In a recent column discussing the inane transportation bill proposed by the House, Isaiah J. Poole noted this charming piece of legislative integrity—admittedly, no doubt used by both parties since forever: “A more bipartisan Senate bill, which is not nearly as ambitious as the White House would prefer but nonetheless has its blessing, was being hung up over Kentucky Republican Sen. Rand Paul’s demand for an amendment denying aid to Egypt over the government’s detention of some America citizens and Missouri Republican Sen. Roy Blunt’s amendment that would permit employers to deny coverage for health services that run counter to the employer’s ‘religious beliefs and moral convictions.’”
The relevance of these two stunts to transportation funding will—no doubt—be revealed to all of us at the appropriate time. Our tax dollars hard at work….
When does it start to get better?
As I noted in two prior posts about this legislation (here and here), the philosophy/ideology behind the bill’s intent to eliminate assured financing (insufficient though it is) for mass transit in favor of more money for roads is what’s most troubling. I keep hoping that at some point, some legislator from the GOP will have the balls to accept reality and propose legislation that will actually mean something long-term and for our collective well-being.
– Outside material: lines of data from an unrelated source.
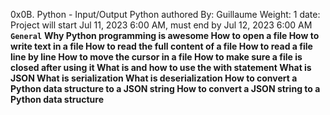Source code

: 0x0B. Python - Input/Output
Python
 authored By: Guillaume
 Weight: 1
  date:
  Project will start Jul 11, 2023 6:00 AM, must end by Jul 12, 2023 6:00 AM
**`General`**
**Why Python programming is awesome
How to open a file
How to write text in a file
How to read the full content of a file
How to read a file line by line
How to move the cursor in a file
How to make sure a file is closed after using it
What is and how to use the with statement
What is JSON
What is serialization
What is deserialization
How to convert a Python data structure to a JSON string
How to convert a JSON string to a Python data structure**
I’ve admitted before and will say again, I pretend no expertise in transportation legislation or its funding. I come to these discussions with concerns about the strategies employed in light of what I believe is an even more serious and long-lasting problem for all of us: inadequate energy resources to provide us all with business-as-usual lifestyles—current economic conditions aside. The failure to incorporate public transportation on a much broader scale than Congress seems capable of understanding creates a serious deficiency in our ability to adapt in the future to a society with less energy resources at our disposal—if continued growth is a goal.
Typical arguments include the following:
[T]ransit has firmly secured its place in the federal budget and has acquired a large and vocal constituency in Congress which can be counted upon to defend its interests….
Restoring the Highway Trust Fund to its original mission of being a source of funds solely for the federal-aid highway program would accomplish several things. First, the program would no longer need to rely on speculative royalties from future oil and gas leases, as currently proposed in the House bill. Second, the Trust Fund would not need to be periodically propped up with contributions from the General Fund. Third, the principle of the highway program paid for with user fees would be maintained. Lastly, the House bill would return the federal-aid highway program to its original roots. It would restore the program’s lost sense of purpose and focus Trust Fund resources on what they always were meant to do—preserve and renew the nation’s prized asset, its interstate highway system. [1]
A few comments are in order.
As to the first point about transit’s defenders in Congress, a wonderful sound bite which means absolutely nothing in this Congress with its Tea Party-dominated inability to think, plan, or legislate beyond next week. “Defend” transit all you want, but if no one is paying any attention, it loses some of its vigor and impact.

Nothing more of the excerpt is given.